Because you work from home, a lot of customers think you’re working “all of the time.” If they call you at 11 a.m. on a Sunday morning, they need to know that you are “closed” and won’t return their phone call until your next business day. If you’re “always available,” it’s hard to enjoy time when you’re “not working.” You need to give yourself permission to spend an hour or two a day reading a book, having coffee with a friend, gardening-whatever it is that recharges your battery.
5. Work when the kids are at school or even get a sitter for a few hours and make it a priority to “stop working” when they’re home and during their vacations.
My husband and I were fortunate to be in the financial position where I could stay home. Leaving a successful 15-year career to be a mom wasn’t easy. At first, I missed my old life of not being responsible for anyone but myself and working a 40-hour week. The adjustment of being on-call 24/7, craving adult conversation and a carefree schedule took some getting used to. But that’s what I signed up for. Now that my kids are ages 10 & 8, it’s easier, but there are days when I head down to my office at 4 a.m., take a break to drive them to school at 7:20 and continue working until I pick them up at 2:30 p.m. Then, it’s homework, making dinner, cleaning, doing the laundry, etc. I try not to work weekends, but when I have to, I look at it as time they get to spend with their dad. It’s important for them to see that marriage is a partnership. Both of my parents worked full-time jobs and raised seven kids. My dad did all of the grocery shopping, cooking and helped with laundry on the weekends. When you own a business, it’s even more important to have that kind of support.
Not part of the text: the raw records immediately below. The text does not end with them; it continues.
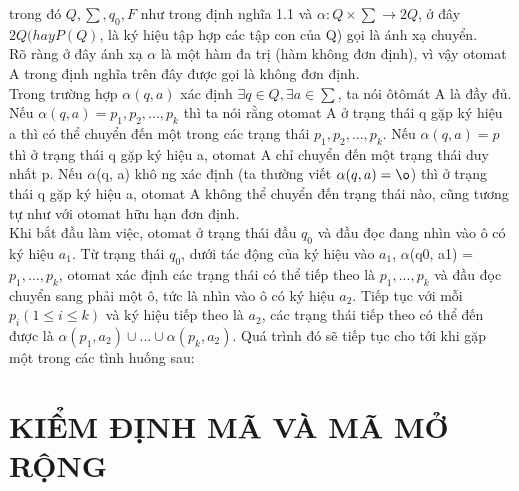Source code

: \begin{flushleft}
trong đó $Q, \sum, q_0, F$ như trong định nghĩa 1.1 và $\alpha: Q \times \sum \to 2Q$, ở đây $2Q (hay P(Q)$, là ký hiệu tập hợp các tập con của Q) gọi là ánh xạ chuyển.\\
Rõ ràng ở đây ánh xạ $\alpha$ là một hàm đa trị (hàm không đơn định), vì vậy otomat A trong định nghĩa trên đây được gọi là không đơn định.\\
Trong trường hợp $\alpha(q, a)$ xác định $\exists q \in Q, \exists a \in \sum$, ta nói ôtômát A là đầy đủ.\\
\hspace{10mm}Nếu $\alpha(q, a) = {p_1, p_2,..., p_k}$ thì ta nói rằng otomat A ở trạng thái q gặp ký hiệu a thì có thể chuyển đến một trong các trạng thái $p_1, p_2,..., p_k$. Nếu $\alpha(q, a) = {p}$ thì ở trạng thái q gặp ký hiệu a, otomat A chỉ chuyển đến một trạng thái duy nhất p. Nếu $\alpha$(q, a) khô ng xác định (ta thường viết $\alpha(q, a) = \o $) thì ở trạng thái q gặp ký hiệu a, otomat A không thể chuyển đến trạng thái nào, cũng tương tự như với otomat hữu hạn đơn định.\\
\hspace{10mm}Khi bắt đầu làm việc, otomat ở trạng thái đầu $q_0$ và đầu đọc đang nhìn vào ô có ký hiệu $a_1$. Từ trạng thái $q_0$, dưới tác động của ký hiệu vào $a_1$, $\alpha$(q0, a1) = {$p_1,..., p_k$}, otomat xác định các trạng thái có thể tiếp theo là $p_1,..., p_k$ và đầu đọc chuyển sang phải một ô, tức là nhìn vào ô có ký hiệu $a_2$. Tiếp tục với mỗi $p_i (1 \le i \le k)$ và ký hiệu tiếp theo là $a_2$, các trạng thái tiếp theo có thể đến được là $\alpha(p_1, a_2)\cup...\cup \alpha(p_k, a_2)$. Quá trình đó sẽ tiếp tục cho tới khi gặp một trong các tình huống sau:\\

\end{flushleft}
\chapter{KIỂM ĐỊNH MÃ VÀ MÃ MỞ RỘNG}

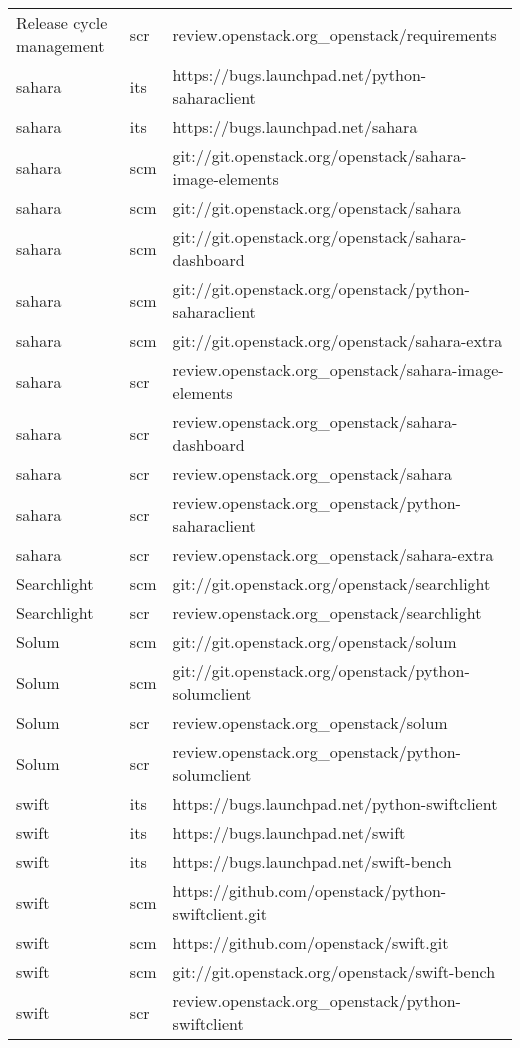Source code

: \begin{center}
\begin{longtable}{|p{4cm}|p{1cm}|p{10cm}|}
Release cycle management&scr&review.openstack.org\_openstack/requirements\\ 
sahara&its&https://bugs.launchpad.net/python-saharaclient\\ 
sahara&its&https://bugs.launchpad.net/sahara\\ 
sahara&scm&git://git.openstack.org/openstack/sahara-image-elements\\ 
sahara&scm&git://git.openstack.org/openstack/sahara\\ 
sahara&scm&git://git.openstack.org/openstack/sahara-dashboard\\ 
sahara&scm&git://git.openstack.org/openstack/python-saharaclient\\ 
sahara&scm&git://git.openstack.org/openstack/sahara-extra\\ 
sahara&scr&review.openstack.org\_openstack/sahara-image-elements\\ 
sahara&scr&review.openstack.org\_openstack/sahara-dashboard\\ 
sahara&scr&review.openstack.org\_openstack/sahara\\ 
sahara&scr&review.openstack.org\_openstack/python-saharaclient\\ 
sahara&scr&review.openstack.org\_openstack/sahara-extra\\ 
Searchlight&scm&git://git.openstack.org/openstack/searchlight\\ 
Searchlight&scr&review.openstack.org\_openstack/searchlight\\ 
Solum&scm&git://git.openstack.org/openstack/solum\\ 
Solum&scm&git://git.openstack.org/openstack/python-solumclient\\ 
Solum&scr&review.openstack.org\_openstack/solum\\ 
Solum&scr&review.openstack.org\_openstack/python-solumclient\\ 
swift&its&https://bugs.launchpad.net/python-swiftclient\\ 
swift&its&https://bugs.launchpad.net/swift\\ 
swift&its&https://bugs.launchpad.net/swift-bench\\ 
swift&scm&https://github.com/openstack/python-swiftclient.git\\ 
swift&scm&https://github.com/openstack/swift.git\\ 
swift&scm&git://git.openstack.org/openstack/swift-bench\\ 
swift&scr&review.openstack.org\_openstack/python-swiftclient\\ 

\end{longtable}
\end{center}
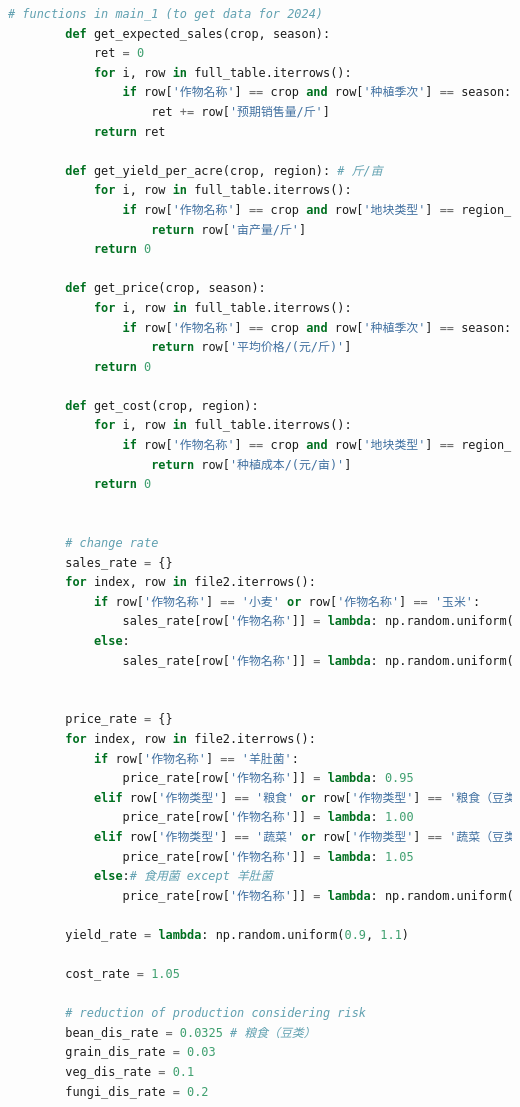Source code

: \documentclass{cumcmthesis}
\begin{document}
\begin{appendices}
\begin{lstlisting}[language=python]
        # functions in main_1 (to get data for 2024)
        def get_expected_sales(crop, season):
            ret = 0
            for i, row in full_table.iterrows():
                if row['作物名称'] == crop and row['种植季次'] == season:
                    ret += row['预期销售量/斤']
            return ret
    
        def get_yield_per_acre(crop, region): # 斤/亩
            for i, row in full_table.iterrows():
                if row['作物名称'] == crop and row['地块类型'] == region_to_type[region]:
                    return row['亩产量/斤']
            return 0
        
        def get_price(crop, season):
            for i, row in full_table.iterrows():
                if row['作物名称'] == crop and row['种植季次'] == season:
                    return row['平均价格/(元/斤)']
            return 0
    
        def get_cost(crop, region):
            for i, row in full_table.iterrows():
                if row['作物名称'] == crop and row['地块类型'] == region_to_type[region]:
                    return row['种植成本/(元/亩)']
            return 0
        
    
        # change rate
        sales_rate = {}
        for index, row in file2.iterrows():
            if row['作物名称'] == '小麦' or row['作物名称'] == '玉米':
                sales_rate[row['作物名称']] = lambda: np.random.uniform(1.05, 1.10)
            else:
                sales_rate[row['作物名称']] = lambda: np.random.uniform(0.95, 1.05) #! TODO: potential misunderstanding
    
        
        price_rate = {}
        for index, row in file2.iterrows():
            if row['作物名称'] == '羊肚菌':
                price_rate[row['作物名称']] = lambda: 0.95
            elif row['作物类型'] == '粮食' or row['作物类型'] == '粮食（豆类）':
                price_rate[row['作物名称']] = lambda: 1.00
            elif row['作物类型'] == '蔬菜' or row['作物类型'] == '蔬菜（豆类）':
                price_rate[row['作物名称']] = lambda: 1.05
            else:# 食用菌 except 羊肚菌
                price_rate[row['作物名称']] = lambda: np.random.uniform(0.95, 0.99)
        
        yield_rate = lambda: np.random.uniform(0.9, 1.1)
    
        cost_rate = 1.05
    
        # reduction of production considering risk
        bean_dis_rate = 0.0325 # 粮食（豆类）
        grain_dis_rate = 0.03
        veg_dis_rate = 0.1
        fungi_dis_rate = 0.2
    

\end{lstlisting}
\end{appendices}
\end{document}
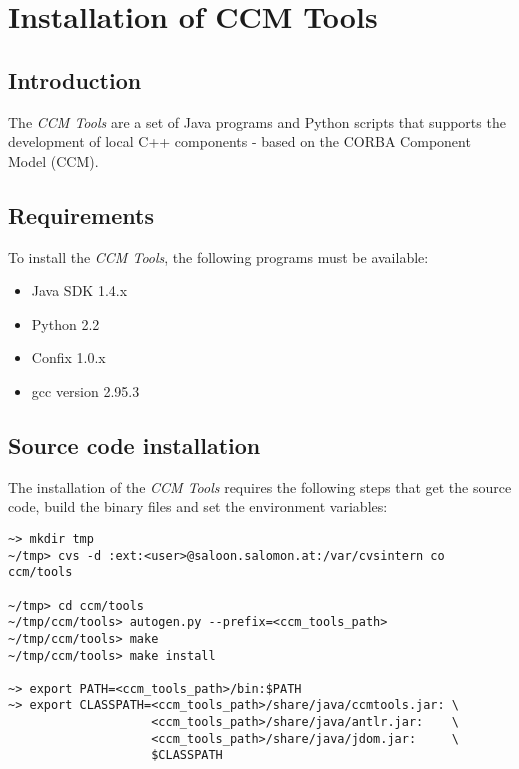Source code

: 
\chapter{Installation of CCM Tools}

\section{Introduction}

The {\it CCM Tools} are a set of Java programs and Python scripts that supports
the development of local C++ components - based on the CORBA Component Model (CCM).


\section{Requirements}

To install the {\it CCM Tools}, the following programs must be available:
\begin{itemize}
\item Java SDK 1.4.x
\item Python 2.2
\item Confix 1.0.x
\item gcc version 2.95.3
\end{itemize}

\section{Source code installation}

The installation of the {\it CCM Tools} requires the following steps that get
the source code, build the binary files and set the environment variables:
\begin{verbatim}
~> mkdir tmp
~/tmp> cvs -d :ext:<user>@saloon.salomon.at:/var/cvsintern co ccm/tools

~/tmp> cd ccm/tools
~/tmp/ccm/tools> autogen.py --prefix=<ccm_tools_path>
~/tmp/ccm/tools> make
~/tmp/ccm/tools> make install

~> export PATH=<ccm_tools_path>/bin:$PATH
~> export CLASSPATH=<ccm_tools_path>/share/java/ccmtools.jar: \
                    <ccm_tools_path>/share/java/antlr.jar:    \
                    <ccm_tools_path>/share/java/jdom.jar:     \
                    $CLASSPATH
\end{verbatim}




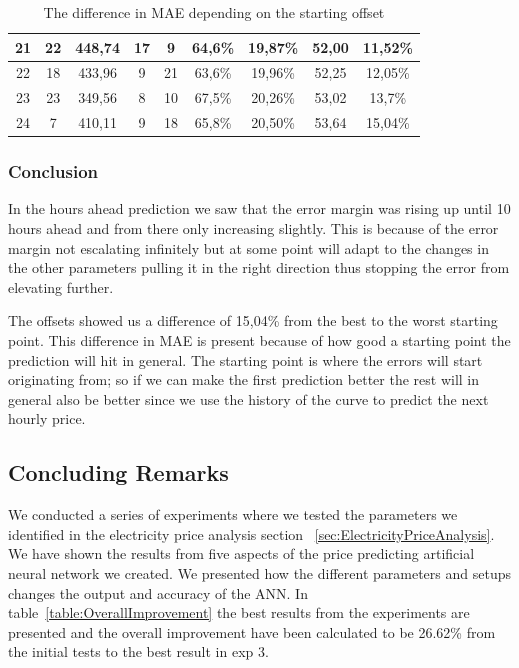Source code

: \begin{table}[H]
{\begin{tabular}{|c|c|c|c|c|c|c|c|c|}
	21 & 22  & 448,74 & 17 & 9  & 64,6\% & 19,87\% & 52,00 & 11,52\% \\ \hline
	22 & 18  & 433,96 & 9  & 21 & 63,6\% & 19,96\% & 52,25 & 12,05\% \\ \hline
	23 & 23  & 349,56 & 8  & 10 & 67,5\% & 20,26\% & 53,02 & 13,7\% \\ \hline
	24 & 7   & 410,11 & 9  & 18 & 65,8\% & 20,50\% & 53,64 & 15,04\% \\ \hline
	\end{tabular}
}
\caption{The difference in MAE depending on the starting offset} %
\label{table:Offsets} %
\end{table}

\subsubsection{Conclusion}
In the hours ahead prediction we saw that the error margin was rising up until 10 hours ahead and from there only increasing slightly. This is because of the error margin not escalating infinitely but at some point will adapt to the changes in the other parameters pulling it in the right direction thus stopping the error from elevating further.

The offsets showed us a difference of 15,04\% from the best to the worst starting point. This difference in MAE is present because of how good a starting point the prediction will hit in general. The starting point is where the errors will start originating from; so if we can make the first prediction better the rest will in general also be better since we use the history of the curve to predict the next hourly price.

\newpage
\subsection{Concluding Remarks}
We conducted a series of experiments where we tested the parameters we identified in the electricity price analysis section ~\ref{sec:ElectricityPriceAnalysis}. We have shown the results from five aspects of the price predicting artificial neural network we created. We presented how the different parameters and setups changes the output and accuracy of the ANN. In table~\ref{table:OverallImprovement} the best results from the experiments are presented and the overall improvement have been calculated to be 26.62\% from the initial tests to the best result in exp 3.

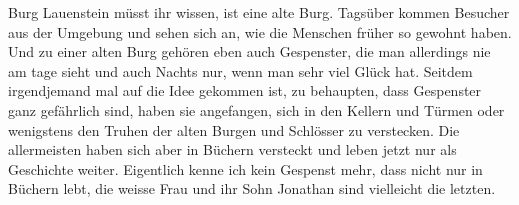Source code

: Burg Lauenstein müsst ihr wissen, ist eine alte Burg. Tagsüber kommen Besucher aus der Umgebung und sehen sich an, wie die Menschen früher so gewohnt haben. Und zu einer alten Burg gehören eben auch Gespenster, die man allerdings nie am tage sieht und auch Nachts nur, wenn man sehr viel Glück hat. Seitdem irgendjemand mal auf die Idee gekommen ist, zu behaupten, dass Gespenster ganz gefährlich sind, haben sie angefangen, sich in den Kellern und Türmen oder wenigstens den Truhen der alten Burgen und Schlösser zu verstecken. Die allermeisten haben sich aber in Büchern versteckt und leben jetzt nur als Geschichte weiter. Eigentlich kenne ich kein Gespenst mehr, dass nicht nur in Büchern lebt, die weisse Frau und ihr Sohn Jonathan sind vielleicht die letzten.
Everyone has their own ideas of how they “measure success.” For some, it’s how much money they make or recognition in their field. For me, it’s always been about making a difference and feeling good about what I do. Having worked in the not-for-profit field, I had to do a lot with a limited budget. That is still with me today. I truly get excited about creating something unique to celebrate a new baby, a birthday, a wedding. If you want a fill-in-the-blank invitation-Target or Party City is the place to go. But if you want something in your baby’s nursery colors or an invitation with antique bunnies, it would be my pleasure to design something just for you. But, there are a few things customers need to know. Because I’m starting from scratch, depending on my workload, it can take up to 10 days to see initial designs. (Of course, you can always choose from sample invites I’ve done and customize one of those for a quicker turn-around.) I don’t charge a design fee or have a minimum order. This saves money (not having to buy a pack of 20 invites when you only need 15), but expect to pay more than you would at Target. How much more? That depends on the design and if you’re willing to do some of the labor. For example, if your invite has a bow or other embellishment, you can save by doing the assembly yourself. Also know that my price includes everything. In most retail invitation stores, first, you buy a pack of invitations and then pay up to $1 per invite for personalization and printing. Need a matching favor tag or thank you? I don’t charge for brain-storming and love to pass on tips and ideas from prior customers!
To me, I’m not only in the invitation business, I’m in the business of celebrating life’s important moments. It’s my hope that years down the road, my customers will look at a picture, flip through a scrapbook or dig through a box of mementos and smile when they see the invitation that was made just for them!